- EXERCISE AIM
The lines to copy are those with "shields" in them. Pull each one from the entries below.

- EXERCISE INPUTS
==================================================

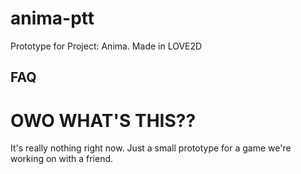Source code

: # anima-ptt
Prototype for Project: Anima. Made in LOVE2D

## FAQ
# OWO WHAT'S THIS??
It's really nothing right now. Just a small prototype for a game we're working on with a friend.
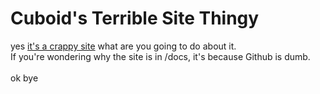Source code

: # Cuboid's Terrible Site Thingy

yes [it's a crappy site](https://cuboidraptor.github.io/) what are you going to do about it. \
If you're wondering why the site is in \/docs, it's because Github is dumb. \
\
ok bye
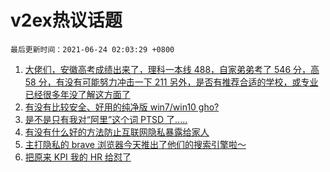 # v2ex热议话题

`最后更新时间：2021-06-24 02:03:29 +0800`

1. [大佬们，安徽高考成绩出来了，理科一本线 488，自家弟弟考了 546 分，高 58 分，有没有可能努力冲击一下 211
另外，是否有推荐合适的学校，或专业
已经很多年没了解这方面了](https://www.v2ex.com/t/785243)
1. [有没有比较安全、好用的纯净版 win7/win10 gho?](https://www.v2ex.com/t/785232)
1. [是不是只有我对“阿里”这个词 PTSD 了.....](https://www.v2ex.com/t/785246)
1. [有没有什么好的方法防止互联网隐私暴露给家人](https://www.v2ex.com/t/785253)
1. [主打隐私的 brave 浏览器今天推出了他们的搜索引擎啦～](https://www.v2ex.com/t/785271)
1. [把原来 KPI 我的 HR 给怼了](https://www.v2ex.com/t/785262)

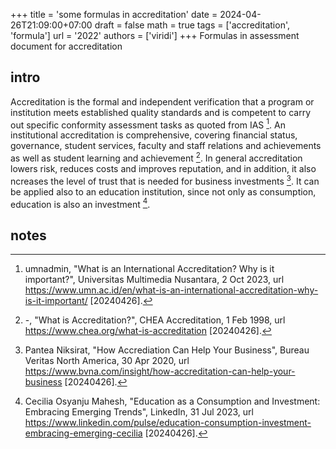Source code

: +++
title = 'some formulas in accreditation'
date = 2024-04-26T21:09:00+07:00
draft = false
math = true
tags = ['accreditation', 'formula']
url = '2022'
authors = ['viridi']
+++
Formulas in assessment document for accreditation <!--more-->


## intro
Accreditation is the formal and independent verification that a program or institution meets established quality standards and is competent to carry out specific conformity assessment tasks as quoted from IAS [^umnadmin_2023]. An institutional accreditation is comprehensive, covering financial status, governance, student services, faculty and staff relations and achievements as well as student learning and achievement [^chea_1998]. In general accreditation lowers risk, reduces costs and improves reputation, and in addition, it also ncreases the level of trust that is needed for business investments [^niksirat_2020]. It can be applied also to an education institution, since not only as consumption, education is also an investment [^mahes_2023].


## notes
[^chea_1998]: -, "What is Accreditation?", CHEA Accreditation, 1 Feb 1998, url https://www.chea.org/what-is-accreditation [20240426].
[^mahes_2023]: Cecilia Osyanju Mahesh, "Education as a Consumption and Investment: Embracing Emerging Trends", LinkedIn, 31 Jul 2023, url https://www.linkedin.com/pulse/education-consumption-investment-embracing-emerging-cecilia [20240426].
[^niksirat_2020]: Pantea Niksirat, "How Accrediation Can Help Your Business", Bureau Veritas North America, 30 Apr 2020, url https://www.bvna.com/insight/how-accreditation-can-help-your-business [20240426].
[^umnadmin_2023]: umnadmin, "What is an International Accreditation? Why is it important?", Universitas Multimedia Nusantara, 2 Oct 2023, url https://www.umn.ac.id/en/what-is-an-international-accreditation-why-is-it-important/ [20240426].
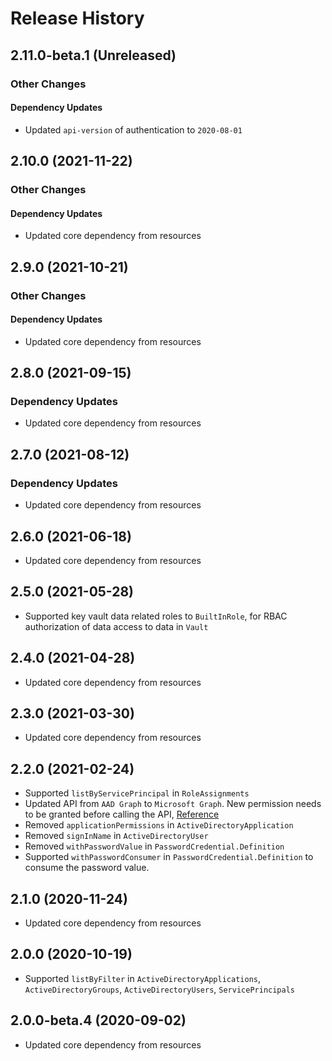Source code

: # Release History

## 2.11.0-beta.1 (Unreleased)

### Other Changes

#### Dependency Updates

- Updated `api-version` of authentication to `2020-08-01`

## 2.10.0 (2021-11-22)

### Other Changes

#### Dependency Updates

- Updated core dependency from resources

## 2.9.0 (2021-10-21)

### Other Changes

#### Dependency Updates

- Updated core dependency from resources

## 2.8.0 (2021-09-15)

### Dependency Updates

- Updated core dependency from resources

## 2.7.0 (2021-08-12)

### Dependency Updates

- Updated core dependency from resources

## 2.6.0 (2021-06-18)

- Updated core dependency from resources

## 2.5.0 (2021-05-28)
- Supported key vault data related roles to `BuiltInRole`, for RBAC authorization of data access to data in `Vault`

## 2.4.0 (2021-04-28)

- Updated core dependency from resources

## 2.3.0 (2021-03-30)

- Updated core dependency from resources

## 2.2.0 (2021-02-24)

- Supported `listByServicePrincipal` in `RoleAssignments`
- Updated API from `AAD Graph` to `Microsoft Graph`. New permission needs to be granted before calling the API, [Reference](https://docs.microsoft.com/graph/permissions-reference)
- Removed `applicationPermissions` in `ActiveDirectoryApplication`
- Removed `signInName` in `ActiveDirectoryUser`
- Removed `withPasswordValue` in `PasswordCredential.Definition`
- Supported `withPasswordConsumer` in `PasswordCredential.Definition` to consume the password value.

## 2.1.0 (2020-11-24)

- Updated core dependency from resources

## 2.0.0 (2020-10-19)

- Supported `listByFilter` in `ActiveDirectoryApplications`, `ActiveDirectoryGroups`, `ActiveDirectoryUsers`, `ServicePrincipals`

## 2.0.0-beta.4 (2020-09-02)

- Updated core dependency from resources
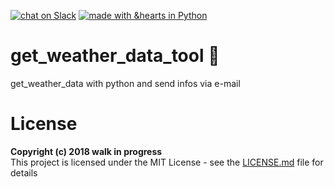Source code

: [![chat on Slack](https://img.shields.io/badge/chat%20on%20-Slack-blue.svg)](walkinprogress.slack.com)
[![made with &hearts in Python](https://img.shields.io/badge/made%20with%20%E2%9D%A4%20in-Python-red.svg)](http://shields.io/#your-badge)


# get_weather_data_tool &#x1F4D9;
get_weather_data with python and send infos via e-mail

# License

**Copyright (c) 2018 walk in progress** </br>
This project is licensed under the MIT License - see the [LICENSE.md](LICENSE.md) file for details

==================================================

- WRITTEN ANSWER
: [![chat on Slack](https://img.shields.io/badge/chat%20on%20-Slack-blue.svg)](walkinprogress.slack.com)
[![made with &hearts in Python](https://img.shields.io/badge/made%20with%20%E2%9D%A4%20in-Python-red.svg)](http://shields.io/#your-badge)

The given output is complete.